2015年03月14日 | ヒューリスティックス・バイアス


『人間の知・情・意と限定合理性 ~直感と感情の影響~』

(0-1)限定合理性(Bounded rationality)= 完全に合理的な推論ではないこと。直感や感情も影響する。このことは、環境への適応力を高めている。

(0-2)論理的思考(客観・分析・掘り下げ) …→行き詰まりも、起こり得る

(1)直感の影響
1)直感的な判断(ヒューリスティックス)
2)アイデア・閃き(発見的思考・問題解決) …原因分析 ≠ 問題解決

(2)感情の影響
1)利得よりもリスクや損失を、より大きく評価する(プロスペクト理論・フレーミング効果)
2)集団の安心感や責任の分散により、リスクの高い意思決定をする(リスキーシフト)
3)責任を回避するために、リスクを避けて現状維持の判断をする(現状維持バイアス)
4)集団の一体感を守るために、意見の一致をもとめる(同調圧力・反対意見の排斥)

反対意見の重要性 ~確証バイアスと集団思考~

2015年01月11日 | ヒューリスティックス・バイアス


(1)確証バイアス
仮説Aの正しさは、仮説Aを支持しない証拠(3,4)を検討することによって確かなものとなる。
しかし、一旦仮説Aが正しいと判断すると、その判断が正しいことを補強する証拠(1、2)だけを集めようとする。
(正解は、仮説B)

(2)集団思考
親しい者の一体感の強い集団では、同調圧が働き、意見の全員一致を求め、反対意見を言いずらい。
反対意見は、一体感を損なうものとして、排斥される。味方チームの中に、敵チームが混じっている状態。
全員一致(満場一致)で賛成された意見は、全員が間違っている可能性もある。

フレーミング効果 ~損得の感情と判断~

2015年01月07日 | ヒューリスティックス・バイアス


(1)損失回避性
人間の判断では、利益を得るより、損失を回避しようとする。
利益と損失が同額であるとき、主観的な価値は損失の方が大きい。
利益より損失を、より大きく感じる(プロスペクト理論)。

(2)フレーミング効果
フレーミングとは、損得の感情と結びついた、ものの見方。損と得の、どちらに注目するのか?
同じ内容であっても、損失に注目した場合と、利益に注目した場合では、判断が異なる。
(例)
ある会社が、新しい事業を始めようとしている。その事業が成功する確率は80%、失敗する確率は20%。その事業は始めるべきか、否か?
1)ネガティブ(損失)に注目したフレーミング: 「失敗する確率は、20%です」 「やめておこう」
2)ポジティブ(利益)に注目したフレーミング: 「成功する確率は、80%です」 「やってみよう」

あと知恵バイアス ~不確実性と予見~

2015年01月02日 | ヒューリスティックス・バイアス


<過去の出来事を、振り返るときのバイアス>
過去の時点では、ある出来事が起こることを予見できなかった。
しかし、その出来事が起きた後では、あたかもそうなることが分かっていたかのように思うこと。

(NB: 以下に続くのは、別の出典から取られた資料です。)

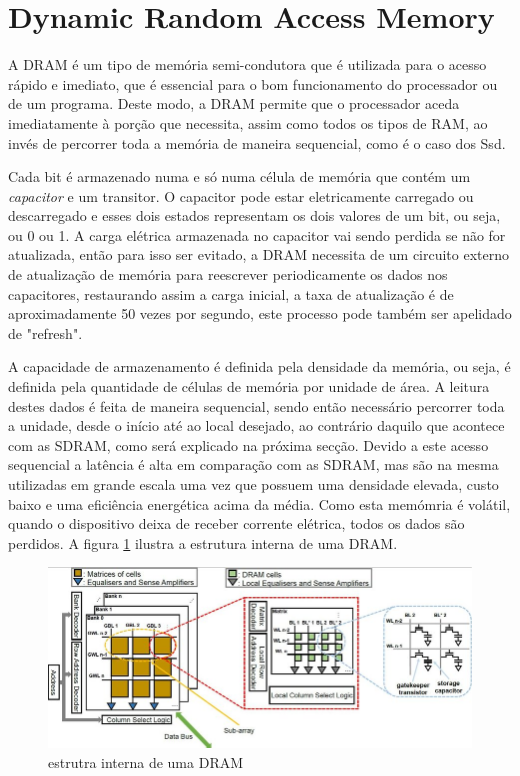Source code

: \documentclass{report}
\begin{document}
\section{Dynamic Random Access Memory} 
\par A \ac{DRAM} é um tipo de memória semi-condutora que é utilizada para o acesso rápido e imediato, que é essencial para o bom funcionamento do processador ou de um programa. Deste modo, a \ac{DRAM} permite que o processador aceda imediatamente à porção que necessita, assim como todos os tipos de \ac{RAM}, ao invés de percorrer toda a memória de maneira sequencial, como é o caso dos \ac{Ssd}.
\par Cada bit é armazenado numa e só numa célula de memória que contém um  \textit{capacitor} e um transitor. O capacitor pode estar eletricamente carregado ou descarregado e esses dois estados representam os dois valores de um bit, ou seja, ou 0 ou 1. A carga elétrica armazenada no capacitor vai sendo perdida se não for atualizada, então para isso ser evitado, a \ac{DRAM} necessita de um circuito externo de atualização de memória para reescrever periodicamente os dados nos capacitores, restaurando assim a carga inicial, a taxa de atualização é de aproximadamente 50 vezes por segundo, este processo pode também ser apelidado de "refresh".
\par A capacidade de armazenamento é definida pela densidade da memória, ou seja, é definida pela quantidade de células de memória por unidade de área. A leitura destes dados é feita de maneira sequencial, sendo então necessário percorrer toda a unidade, desde o início até ao local desejado, ao contrário daquilo que acontece com as \ac{SDRAM}, como será explicado na próxima secção. Devido a este acesso sequencial a latência é alta em comparação com as \ac{SDRAM}, mas são na mesma utilizadas em grande escala uma vez que possuem uma densidade elevada, custo baixo e uma eficiência energética acima da média.
Como esta memómria é volátil, quando o dispositivo deixa de receber corrente elétrica, todos os dados são perdidos. A figura \ref{imagem dram} ilustra a estrutura interna de uma \ac{DRAM}.
\begin{figure}[h]
\includegraphics[scale=0.5]{estruturadram.png}
\centering
\caption{estrutra interna de uma \ac{DRAM}}
\label{imagem dram}
\end{figure}
\pagebreak
\end{document}
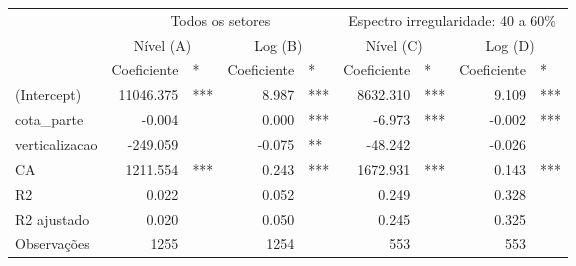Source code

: \begingroup
\fontsize{10.5pt}{12.6pt}\selectfont
\begin{longtable}{lrlrlrlrl}
\toprule
 & \multicolumn{4}{c}{Todos os setores} & \multicolumn{4}{c}{Espectro irregularidade: 40 a 60\%} \\ 
\cmidrule(lr){2-5} \cmidrule(lr){6-9}
 & \multicolumn{2}{c}{Nível (A)    } & \multicolumn{2}{c}{Log (B)    } & \multicolumn{2}{c}{Nível (C)    } & \multicolumn{2}{c}{Log (D)    } \\ 
\cmidrule(lr){2-3} \cmidrule(lr){4-5} \cmidrule(lr){6-7} \cmidrule(lr){8-9}
  & Coeficiente & * & Coeficiente  & *  & Coeficiente   & *   & Coeficiente    & *    \\ 
\midrule\addlinespace[2.5pt]
(Intercept) & 11046.375 & *** & 8.987 & *** & 8632.310 & *** & 9.109 & *** \\ 
cota\_parte & -0.004 &  & 0.000 & *** & -6.973 & *** & -0.002 & *** \\ 
verticalizacao & -249.059 &  & -0.075 & ** & -48.242 &  & -0.026 &  \\ 
CA & 1211.554 & *** & 0.243 & *** & 1672.931 & *** & 0.143 & *** \\ 
{R2} & {0.022} & {} & {0.052} & {} & {0.249} & {} & {0.328} & {} \\ 
R2 ajustado & 0.020 &  & 0.050 &  & 0.245 &  & 0.325 &  \\ 
Observações & 1255 &  & 1254 &  & 553 &  & 553 &  \\ 
\bottomrule
\end{longtable}
\endgroup

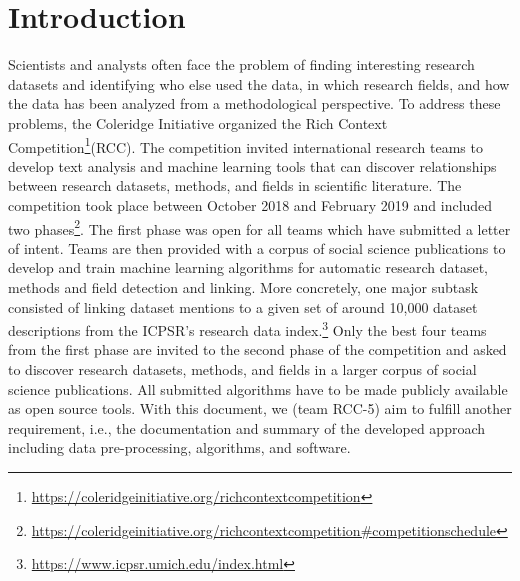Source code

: \section{Introduction}
Scientists and analysts often face the problem of finding interesting research datasets and identifying who else used the data, in which research fields, and how the data has been analyzed from a methodological perspective.
To address these problems, the Coleridge Initiative organized the Rich Context Competition\footnote{\url{https://coleridgeinitiative.org/richcontextcompetition}}(RCC).
The competition invited international research teams to develop text analysis and machine learning tools that can discover relationships between research datasets, methods, and fields in scientific literature.
The competition took place between October 2018 and February 2019 and included two phases\footnote{\url{https://coleridgeinitiative.org/richcontextcompetition\#competitionschedule}}. The first phase was open for all teams which have submitted a letter of intent.
Teams are then provided with a corpus of social science publications to develop and train machine learning algorithms for automatic research dataset, methods and field detection and linking. 
More concretely, one major subtask consisted of linking dataset mentions to a given set of around 10,000 dataset descriptions from the ICPSR’s research data index.\footnote{\url{https://www.icpsr.umich.edu/index.html}}
Only the best four teams from the first phase are invited to the second phase of the competition and asked to discover research datasets, methods, and fields in a larger corpus of social science publications. All submitted algorithms have to be made publicly available as open source tools. With this document, we (team RCC-5) aim to fulfill another requirement, i.e., the documentation and summary of the developed approach including data pre-processing, algorithms, and software. 


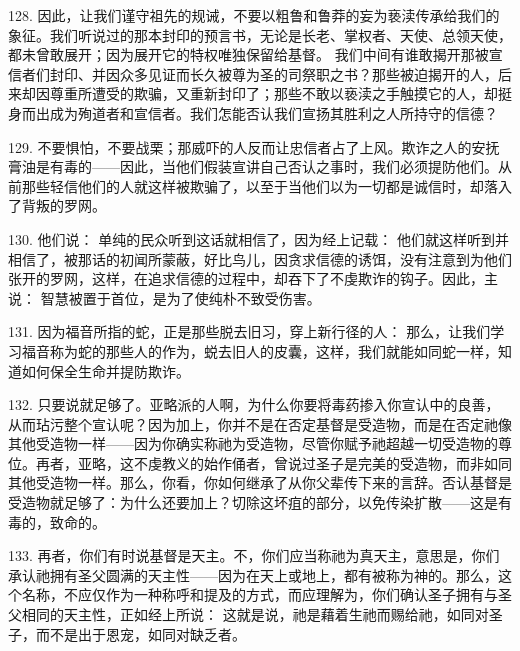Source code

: 128. 因此，让我们谨守祖先的规诫，不要以粗鲁和鲁莽的妄为亵渎传承给我们的象征。我们听说过的那本封印的预言书，无论是长老、掌权者、天使、总领天使，都未曾敢展开；因为展开它的特权唯独保留给基督。 我们中间有谁敢揭开那被宣信者们封印、并因众多见证而长久被尊为圣的司祭职之书？那些被迫揭开的人，后来却因尊重所遭受的欺骗，又重新封印了；那些不敢以亵渎之手触摸它的人，却挺身而出成为殉道者和宣信者。我们怎能否认我们宣扬其胜利之人所持守的信德？\par

\par

129. 不要惧怕，不要战栗；那威吓的人反而让忠信者占了上风。欺诈之人的安抚膏油是有毒的——因此，当他们假装宣讲自己否认之事时，我们必须提防他们。从前那些轻信他们的人就这样被欺骗了，以至于当他们以为一切都是诚信时，却落入了背叛的罗网。\par

130. 他们说： 单纯的民众听到这话就相信了，因为经上记载：  他们就这样听到并相信了，被那话的初闻所蒙蔽，好比鸟儿，因贪求信德的诱饵，没有注意到为他们张开的罗网，这样，在追求信德的过程中，却吞下了不虔欺诈的钩子。因此，主说：  智慧被置于首位，是为了使纯朴不致受伤害。\par

131. 因为福音所指的蛇，正是那些脱去旧习，穿上新行径的人：  那么，让我们学习福音称为蛇的那些人的作为，蜕去旧人的皮囊，这样，我们就能如同蛇一样，知道如何保全生命并提防欺诈。\par

132. 只要说就足够了。亚略派的人啊，为什么你要将毒药掺入你宣认中的良善，从而玷污整个宣认呢？因为加上，你并不是在否定基督是受造物，而是在否定祂像其他受造物一样——因为你确实称祂为受造物，尽管你赋予祂超越一切受造物的尊位。再者，亚略，这不虔教义的始作俑者，曾说过圣子是完美的受造物，而非如同其他受造物一样。那么，你看，你如何继承了从你父辈传下来的言辞。否认基督是受造物就足够了：为什么还要加上？切除这坏疽的部分，以免传染扩散——这是有毒的，致命的。\par

133. 再者，你们有时说基督是天主。不，你们应当称祂为真天主，意思是，你们承认祂拥有圣父圆满的天主性——因为在天上或地上，都有被称为神的。那么，这个名称，不应仅作为一种称呼和提及的方式，而应理解为，你们确认圣子拥有与圣父相同的天主性，正如经上所说：  这就是说，祂是藉着生祂而赐给祂，如同对圣子，而不是出于恩宠，如同对缺乏者。\par

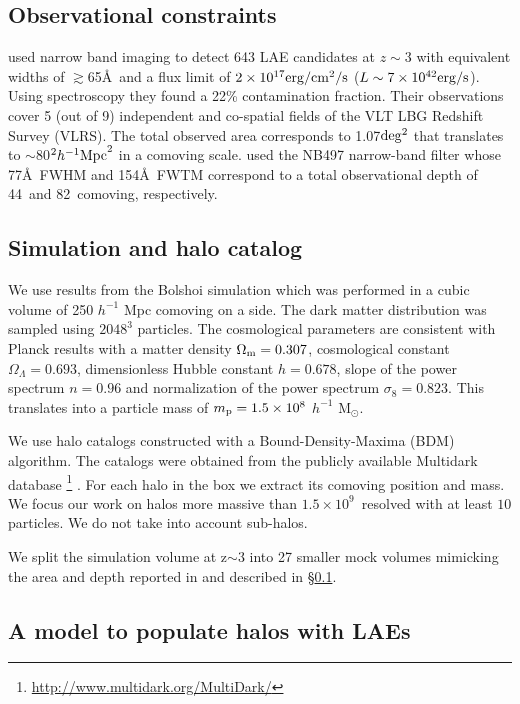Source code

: \documentclass{emulateapj}
\newcommand{\hMpc}{{\ifmmode{h^{-1}{\rm Mpc}}\else{$h^{-1}$Mpc}\fi}}
\newcommand{\hMsun}{{\ifmmode{h^{-1}{\rm {M_{\odot}}}}\else{$h^{-1}{\rm{M_{\odot}}}$}\fi}}
\begin{document}
\subsection{Observational constraints}
\label{subsec:obs}
\citet{Bielby16} used narrow band imaging to detect 643 LAE candidates
at $z\sim 3$  with equivalent widths of $\gtrsim$65\AA\ and a flux limit
of $2\times10^{17}{\rm erg/cm^2/s}$ ($L\sim 7\times10^{42}{\rm erg/s} $). 
Using spectroscopy they found a 22\% contamination fraction.
Their observations cover 5 (out of 9) independent and co-spatial
fields of the VLT LBG Redshift Survey (VLRS).  
The  total observed  area corresponds to 1.07$\rm deg^2$ that translates to
$\sim$80$^2\hMpc^2$ in a comoving scale. 
\citet{Bielby16} used the NB497  narrow-band filter whose 77\AA\ FWHM
and 154\AA\ FWTM correspond to a total observational depth of
44\hMpc\  and 82\hMpc\ comoving, respectively. 


\subsection{Simulation and halo catalog}
\label{subsec:sim}

We use results from the Bolshoi simulation \citep{Bolshoi,BolshoiP} which was
performed in a cubic volume of 250 $h^{-1}$ Mpc comoving on a side. 
The dark matter distribution was sampled using  $2048^{3}$
particles. 
The cosmological parameters are consistent with Planck
results \citep{Planck2014} with a matter density 
$\Omega_{\rm m} = 0.307$, cosmological constant
$\Omega_{\Lambda}=0.693$, dimensionless Hubble constant $h=0.678$, slope
of the power spectrum  $n=0.96$ and normalization of the power
spectrum $\sigma_{8}=0.823$.  
This translates into a particle mass of  $m_{\rm p}=1.5\times 10^{8}$
$h^{-1}$ M$_{\odot}$.   


We use halo catalogs constructed with a Bound-Density-Maxima (BDM)
algorithm. 
The catalogs were obtained from the publicly available Multidark
database  \footnote{\url{http://www.multidark.org/MultiDark/}}
\citep{MultiDark}. 
For each  halo in the box we extract its comoving position and mass.  
We focus our work on halos more massive than $1.5\times
10^{9}$\hMsun\ resolved with at least  $10$ particles. 
We do not take into account sub-halos.


We split the simulation volume at z$\sim$3 into  27 smaller mock
volumes mimicking the  area and depth reported in \citet{Bielby16} and
described in \S \ref{subsec:obs}.   


\subsection{A model to populate halos with LAEs}
\label{subsec:mocks}
\end{document}
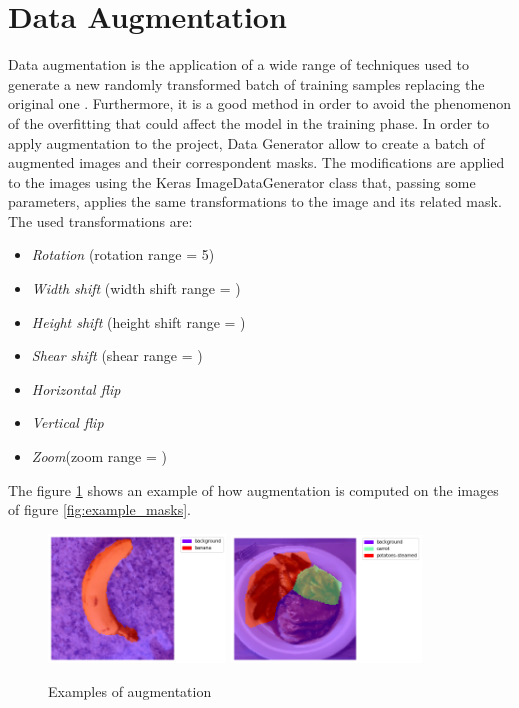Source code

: \documentclass[a4paper,10pt]{report}
\begin{document}
\section{Data Augmentation}\label{sec:section-34}
Data augmentation is the application of a wide range of techniques used to generate a new randomly transformed batch of training samples replacing the original one \cite{augmentation}. Furthermore, it is a good method in order to avoid the phenomenon of the overfitting that could affect the model in the training phase. In order to apply augmentation to the project, Data Generator allow to create a batch of augmented images and their correspondent masks.
The modifications are applied to the images using the Keras ImageDataGenerator class that, passing some parameters, applies the same transformations to the image and its related mask.
The used transformations are:
\begin{itemize}
    \item \emph{Rotation} (rotation range = 5\textdegree)
    \item \emph{Width shift} (width shift range = )
    \item \emph{Height shift} (height shift range = )
    \item \emph{Shear shift} (shear range = )
    \item \emph{Horizontal flip} 
    \item \emph{Vertical flip}
    \item \emph{Zoom}(zoom range = )
\end{itemize}

The figure \ref{fig:example_aug} shows an example of how augmentation is computed on the images of figure \ref{fig:example_masks}.

\begin{figure}[h]
    \centering
    \includegraphics[width=0.42\textwidth]{assets/img/banana_aug.png}
    \includegraphics[width=0.45\textwidth]{assets/img/potatoes_aug.png}
    \caption{Examples of augmentation}
    \label{fig:example_aug}
\end{figure}
\end{document}
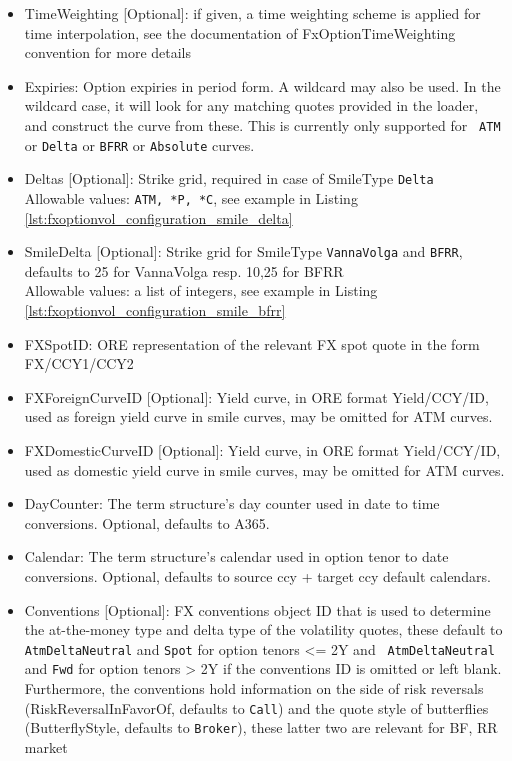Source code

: \begin{itemize}
\item TimeWeighting [Optional]: if given, a time weighting scheme is applied for time interpolation, see the
  documentation of FxOptionTimeWeighting convention for more details
\item Expiries: Option expiries in period form. A wildcard may also be used. In the wildcard case, it will look for any
  matching quotes provided in the loader, and construct the curve from these. This is currently only supported for {\tt
    ATM} or {\tt Delta} or {\tt BFRR} or {\tt Absolute} curves.
\item Deltas [Optional]: Strike grid, required in case of SmileType {\tt Delta} \\ Allowable values: {\tt ATM, *P, *C},
  see example in Listing \ref{lst:fxoptionvol_configuration_smile_delta}
\item SmileDelta [Optional]: Strike grid for SmileType {\tt VannaVolga} and {\tt BFRR}, defaults to 25 for VannaVolga
  resp. 10,25 for BFRR \\ Allowable values: a list of integers, see example in Listing
  \ref{lst:fxoptionvol_configuration_smile_bfrr}
\item FXSpotID: ORE representation of the relevant FX spot quote in the form FX/CCY1/CCY2
\item FXForeignCurveID [Optional]: Yield curve, in ORE format Yield/CCY/ID, used as foreign yield curve in smile curves,
  may be omitted for ATM curves.
\item FXDomesticCurveID [Optional]: Yield curve, in ORE format Yield/CCY/ID, used as domestic yield curve in smile
  curves, may be omitted for ATM curves.
\item DayCounter: The term structure's day counter used in date to time conversions. Optional, defaults to A365.
\item Calendar: The term structure's calendar used in option tenor to date conversions. Optional, defaults to source ccy
  + target ccy default calendars.
\item Conventions [Optional]: FX conventions object ID that is used to determine the at-the-money type and delta type of
  the volatility quotes, these default to {\tt AtmDeltaNeutral} and {\tt Spot} for option tenors <= 2Y and {\tt
    AtmDeltaNeutral} and {\tt Fwd} for option tenors > 2Y if the conventions ID is omitted or left blank. Furthermore,
  the conventions hold information on the side of risk reversals (RiskReversalInFavorOf, defaults to {\tt Call}) and the
  quote style of butterflies (ButterflyStyle, defaults to {\tt Broker}), these latter two are relevant for BF, RR market

\end{itemize}
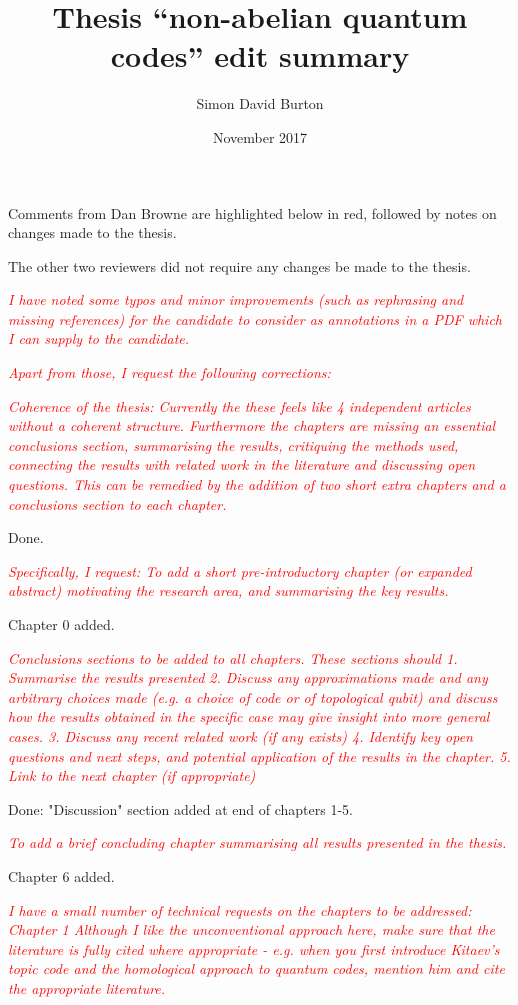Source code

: \documentclass[11pt,oneside]{article}
\title{Thesis ``non-abelian quantum codes'' edit summary}
\author{Simon David Burton}
\date{November 2017}
\newcommand{\danbrowne}[1]{\vspace{10pt}\noindent\textcolor{red}{{\it #1}}}
\begin{document}
\maketitle

Comments from Dan Browne are highlighted below in red, followed by 
notes on changes made to the thesis.

The other two reviewers did not require any changes be made to the thesis.

\danbrowne{
I have noted some typos and minor improvements (such as rephrasing and missing references) for the candidate to consider as
annotations in a PDF which I can supply to the candidate.
}


\danbrowne{
Apart from those, I request the following corrections:
}

\danbrowne{
Coherence of the thesis:
Currently the these feels like 4 independent articles without a coherent structure. Furthermore the chapters are missing an
essential conclusions section, summarising the results, critiquing the methods used, connecting the results with related work in the
literature and discussing open questions. This can be remedied by the addition of two short extra chapters and a conclusions
section to each chapter.
}

Done.

\danbrowne{
Specifically, I request:
To add a short pre-introductory chapter (or expanded abstract) motivating the research area, and summarising the key results.
}

Chapter 0 added.

\danbrowne{
Conclusions sections to be added to all chapters. These sections should
1. Summarise the results presented
2. Discuss any approximations made and any arbitrary choices made (e.g. a choice of code or of topological qubit) and
discuss how the results obtained in the specific case may give insight into more general cases.
3. Discuss any recent related work (if any exists)
4. Identify key open questions and next steps, and potential application of the results in the chapter.
5. Link to the next chapter (if appropriate)
}

Done: "Discussion" section added at end of chapters 1-5.

\danbrowne{
To add a brief concluding chapter summarising all results presented in the thesis.
}

Chapter 6 added.

\danbrowne{
I have a small number of technical requests on the chapters to be addressed:
Chapter 1
Although I like the unconventional approach here, make sure that the literature is fully cited where appropriate - e.g. when you first
introduce Kitaev’s topic code and the homological approach to quantum codes, mention him and cite the appropriate literature.
}
\end{document}
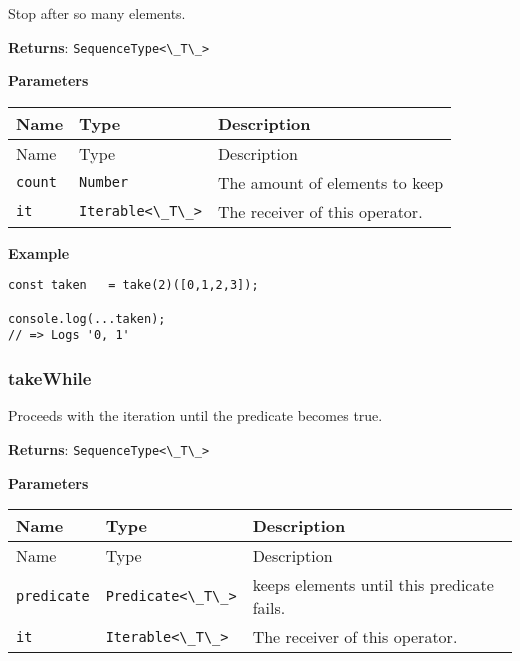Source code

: Stop after so many elements.

\textbf{Returns}: \passthrough{\lstinline!SequenceType<\_T\_>!}

\textbf{Parameters}

\begin{longtable}[]{
  >{\raggedright\arraybackslash}p{}
  >{\raggedright\arraybackslash}p{}
  >{\raggedright\arraybackslash}p{}@{}}

\toprule\noalign{}
Name & Type & Description \\
\midrule\noalign{}
\endfirsthead
\toprule\noalign{}
Name & Type & Description \\
\midrule\noalign{}
\endhead
\bottomrule\noalign{}
\endlastfoot
\passthrough{\lstinline!count!} & \passthrough{\lstinline!Number!} & The
amount of elements to keep \\
\passthrough{\lstinline!it!} & \passthrough{\lstinline!Iterable<\_T\_>!}
& The receiver of this operator. \\
\end{longtable}

\textbf{Example}

\begin{lstlisting}[label=e8ce9038-50f4-4af9-b2fb-5de4fd45e2ca]
const taken   = take(2)([0,1,2,3]);
                                   
console.log(...taken);
// => Logs '0, 1'
\end{lstlisting}

\hypertarget{00fcf74e-3b9e-4957-bbe5-f4ffcb3b6ae5}{%
\subsubsection{takeWhile}\label{00fcf74e-3b9e-4957-bbe5-f4ffcb3b6ae5}}

Proceeds with the iteration until the predicate becomes true.

\textbf{Returns}: \passthrough{\lstinline!SequenceType<\_T\_>!}

\textbf{Parameters}

\begin{longtable}[]{
  >{\raggedright\arraybackslash}p{}
  >{\raggedright\arraybackslash}p{}
  >{\raggedright\arraybackslash}p{}@{}}

\toprule\noalign{}
Name & Type & Description \\
\midrule\noalign{}
\endfirsthead
\toprule\noalign{}
Name & Type & Description \\
\midrule\noalign{}
\endhead
\bottomrule\noalign{}
\endlastfoot
\passthrough{\lstinline!predicate!} &
\passthrough{\lstinline!Predicate<\_T\_>!} & keeps elements until this
predicate fails. \\
\passthrough{\lstinline!it!} & \passthrough{\lstinline!Iterable<\_T\_>!}
& The receiver of this operator. \\
\end{longtable}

現在の時点での知識(出来事の結果)に基づいて、その出来事の原因を考えること。
このバイアスにより、「あの時に別の行動を選択をすれば良かった」と後悔する。

過去の時点では進行形(録画中)、現在の時点では回顧(録画の巻き戻し・再生)。記憶は、録画。


平均への回帰 ~叱ると良くなるのか?~

2014年12月26日 | ヒューリスティックス・バイアス


(1)最小努力の法則
人間の判断や意思決定には、2つの系統(システム)がある。直観と熟慮。
熟慮には、心的努力(エフォート effort)が必要。コストがかかる。
人間は、できるだけ努力せずに済む方法を選ぶ。

(2)ヒューリスティックスとバイアス
物事の正しい判断には、熟慮が必要。しかし、熟慮には、努力(エフォート effort)も必要。
そこで、努力が不要な直観的な判断を行う。それが、ヒューリスティックス。
だだし、ヒューリスティックスによる判断には、誤謬や偏り(バイアス)が含まれる。

(3)平均への回帰
人間のパフォーマンスは一定ではなく、変動している。パフォーマンスが大きく変動した直後の試行では、パフォーマンスが平均値に回帰する確率が高い。そのことが、褒める・叱ると連動しているようにみえることもある。
(例)
選手が失敗したときコーチが叱ると、次は成功する。そこで、コーチが選手を褒めると、次は失敗する。
選手はコーチに褒められると、次は調子に乗って失敗する。
選手はコーチに叱られると、次は気を引き締めて成功する。
だから、コーチは選手を褒めずに、叱った方が良い …?

この選手のパフォーマンス(ゴールにシュート)は、偶然の変動によるもので、コーチの褒める・叱るとは関係ない。この選手のパフォーマンスの平均値に、回帰しているだけ。
コーチが失敗して叱る・成功して褒めるのは、パフォーマンスがこの選手の平均値に比べて、大きく低下した・遥かに優れていたとき。
これらのパフォーマンスは偶然の変動で、その直後は平均的なパフォーマンスに戻る確率が高い。